# Color question



## Espiritus (Mar 8, 2018)

I am completely perplexed on the color genetics. 

I am looking at a silver sable male. He was bred to a black/tan (very light coloration) and in one litter they produced (according to breeder) sable, white, black and blue.

Anybody venture a guess on how this is possible? Can you carry both a dilute, a masking and a black recessive?
Since he's a very light silver sable, I know (or think I know)he carries a dilute gene. But can he also carry a masking AND a black?

Years ago my children bred "fancy" gerbils. I thought I had a handle on all this. Clearly, not.

Any ideas?


----------



## Castlemaid (Jun 29, 2006)

> Can you carry both a dilute, a masking and a black recessive?
> Since he's a very light silver sable, I know (or think I know)he carries a dilute gene. But can he also carry a masking AND a black?


Yes, yes, yes and yes. 

Silver sable is not dilute, it is just poor pigment. A dilute is a blue or a liver. 

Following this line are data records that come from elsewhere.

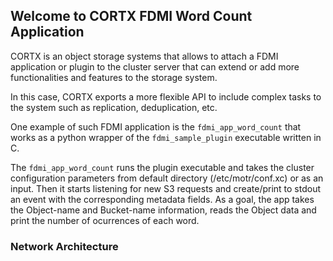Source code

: ## Welcome to CORTX FDMI Word Count Application

CORTX is an object storage systems that allows to attach a FDMI application or plugin to the cluster server that can extend or add more functionalities and features to the storage system.

In this case, CORTX exports a more flexible API to include complex tasks to the system such as replication, deduplication, etc.
 
One example of such FDMI application is the `fdmi_app_word_count` that works as a python wrapper of the `fdmi_sample_plugin` executable written in C.

The `fdmi_app_word_count` runs the plugin executable and takes the cluster configuration parameters from default directory (/etc/motr/conf.xc) or as an input.
Then it starts listening for new S3 requests and create/print to stdout an event with the corresponding metadata fields. 
As a goal, the app takes the Object-name and Bucket-name information, reads the Object data and print the number of ocurrences of each word.

### Network Architecture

The masking gene is apart from the color genes, so a dog can carry the white masking gene in addition to a regular color gene (be it black and tan, black, or sable), and may or may not have the dilute gene. 

Sable is dominant. So the male may be heterozygous with sable (expressed) and black (recessive), and must have the dilute gene and the white masking gene as both of these are also recessive. So to produce white, black and blue, the female also must be a carrier of the recessive black, dilute and white masking genes.

A long shot to have such a color mix in a litter, unless the breeder is specifically breeding FOR whites, dilutes, and poorly pigmented dogs. Not what I would refer to as a reputable breeder.


----------



## Espiritus (Mar 8, 2018)

I see my mistake. I thought silver was also a dilute.

I don't think she was breeding for a specific color, just breeding her two shepherds which happen to be a silver sable and a black/cream non-masked. The female color is washed out, like the old rin-tin-tin. 

The silver sable male is beautiful. I've always been drawn to the 'dark-side' (black, bicolor) so this attraction is surprising. 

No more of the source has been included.